Have a Happy Fourth of July!


Re: Romanized Singhala - Think about it again

2012-07-04 Thread Doug Ewell

[removing cc list]

Naena Guru wrote:


On this 4th of July, let me quote James Madison:


[quote from Madison irrelevant to character encoding principles snipped]

I gave much thought to why many here at the Unicode mailing list 
reacted badly to my saying that Unicode solution for Singhala is bad.


Unicode encodes Latin characters in their own block, and Sinhala 
characters in their own block. Many of us disagree with a solution to 
encode Sinhala characters as though they were merely Latin characters 
with different shapes, and agree with the Unicode solution to encode 
them as separate characters. This is a technical matter.



Earlier I said the Plain Text idea is bad too.


And many of us disagree with that rather vehemently as well, for many 
reasons.


The responses came as attacks on *my* solution than in defense of 
Unicode Singhala.


It's not personal unless you wish to make it personal. You came onto the 
Unicode mailing list, a place unsurprisingly filled with people who 
believe the Unicode model is a superior if not perfect character 
encoding model, and claimed that encoding Sinhala as if it were Latin 
(and requiring a special font to see the Sinhala glyphs) is a better 
model. Are you really surprised that some people here disagree with you? 
If you write to a Linux mailing list that Linux is terrible and 
Microsoft Windows is wonderful, you will see pushback there too.

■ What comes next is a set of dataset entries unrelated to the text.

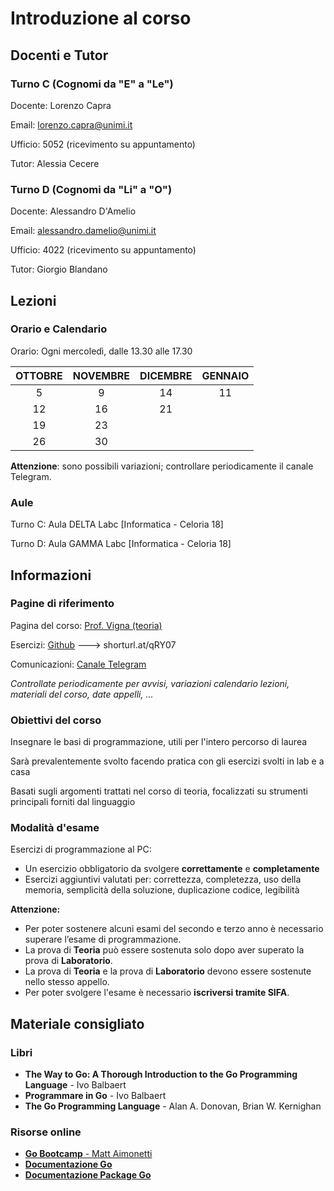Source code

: # Introduzione al corso

## Docenti e Tutor

### Turno C (Cognomi da "E" a "Le")

Docente: Lorenzo Capra

Email: lorenzo.capra@unimi.it

Ufficio: 5052 (ricevimento su appuntamento)

Tutor: Alessia Cecere

### Turno D (Cognomi da "Li" a "O")

Docente: Alessandro D'Amelio

Email: alessandro.damelio@unimi.it

Ufficio: 4022 (ricevimento su appuntamento)

Tutor: Giorgio Blandano

## Lezioni

### Orario e Calendario

Orario: Ogni mercoledì, dalle 13.30 alle 17.30

| OTTOBRE | NOVEMBRE | DICEMBRE | GENNAIO |
|:-------:|:--------:|:--------:|:-------:|
| 5       | 9        | 14       | 11      |
| 12      | 16       | 21       |         |
| 19      | 23       |          |         |
| 26      | 30       |          |         |

**Attenzione**: sono possibili variazioni; controllare periodicamente il canale Telegram.

### Aule

Turno C: Aula DELTA Labc [Informatica - Celoria 18]

Turno D: Aula GAMMA Labc [Informatica - Celoria 18]


## Informazioni

### Pagine di riferimento

Pagina del corso: [Prof. Vigna (teoria)](https://vigna.di.unimi.it/prog/)

Esercizi: [Github](https://github.com/LabProgrammazione1/Lab_2022-23) ---> shorturl.at/qRY07

Comunicazioni: [Canale Telegram](https://t.me/+4rtaFN4FVIdjOWY0)

*Controllate periodicamente per avvisi, variazioni calendario lezioni, materiali del corso, date appelli, ...*


### Obiettivi del corso

Insegnare le basi di programmazione, utili per l'intero percorso di laurea

Sarà prevalentemente svolto facendo pratica con gli esercizi svolti in lab e a casa

Basati sugli argomenti trattati nel corso di teoria, focalizzati su strumenti principali forniti dal linguaggio


### Modalità d'esame

Esercizi di programmazione al PC:
* Un esercizio obbligatorio da svolgere **correttamente** e **completamente**
* Esercizi aggiuntivi valutati per: correttezza, completezza, uso della memoria, semplicità della soluzione, duplicazione codice, legibilità

**Attenzione:**
* Per poter sostenere alcuni esami del secondo e terzo anno è necessario superare l’esame di programmazione.
* La prova di **Teoria** può essere sostenuta solo dopo aver superato la prova di **Laboratorio**.
* La prova di **Teoria** e la prova di **Laboratorio** devono essere sostenute nello stesso appello.
* Per poter svolgere l'esame è necessario **iscriversi tramite SIFA**.


## Materiale consigliato

### Libri

* **The Way to Go: A Thorough Introduction to the Go Programming Language** - Ivo Balbaert
* **Programmare in Go** - Ivo Balbaert
* **The Go Programming Language** - Alan A. Donovan, Brian W. Kernighan

### Risorse online

* [**Go Bootcamp** - Matt Aimonetti](http://www.golangbootcamp.com/book/)
* [**Documentazione Go**](https://golang.org/doc/)
* [**Documentazione Package Go**](https://golang.org/pkg)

Here is a defense of Unicode Sinhala: it allows you, me, or anyone else 
to create, read, search, and sort plain text in Sinhala, optionally with 
any other script or combination of scripts in the same text, using any 
of a fairly wide variety of fonts, rendering engines, and applications.


The purpose of designating naenaguru@‌‌gmail.com as a spammer is to 
prevent criticism.


The list administrator, Sarasvati, can speak to this issue. Every 
mailing list, every single one, has rules concerning the conduct of 
posters. I note that your post made it to the list, though, so I'm not 
sure what you're on about.


It is shameful that a standards organization belonging to corporations 
of repute resorts to censorship like bureaucrats and academics of 
little Lanka.


Do not attempt to represent this as a David and Goliath battle between 
the big bad Unicode Consortium and poor little Sri Lanka or its 
citizens. This is a technical matter.



I ask you to reconsider:
As a way of explaining Romanized Singhala, I made some improvements to 
www.LovataSinhala.com. Mainly, it now has near the top of each page a 
link that says, ’switch the script’. That switches the base font of 
the body tag of the page between the Latin and Singhala typefaces. 
Please read the smaller page that pops up.


The fundamental model is still one of representing Sinhala text using 
Latin characters, and relying on a font switch. It is still completely 
antithetical to the Unicode model.


I also verified that I hadn’t left any Unicode characters outside 
ISO-8859-1 in the source code -- HTML, JavaScript or CSS. The purpose 
of declaring the character set as iso-8859-1 than utf-8 is to avoid 
doubling and trebling the size of the page by utf-8. I think, if you 
have characters outside iso-8859-1 and declare the page as such, you 
get Character-not-found for those locations. (I may be wrong).


You didn't read what Philippe wrote. Representing Sinhala characters in 
UTF-8 takes *fewer* bytes, typically less than half, compared to using 
numeric character references like #3523;#3538;#3458;#3524;#3517; 
#3517;#3538;#3520;#3539;#3512;#3495; #3465;#3524;#3517;.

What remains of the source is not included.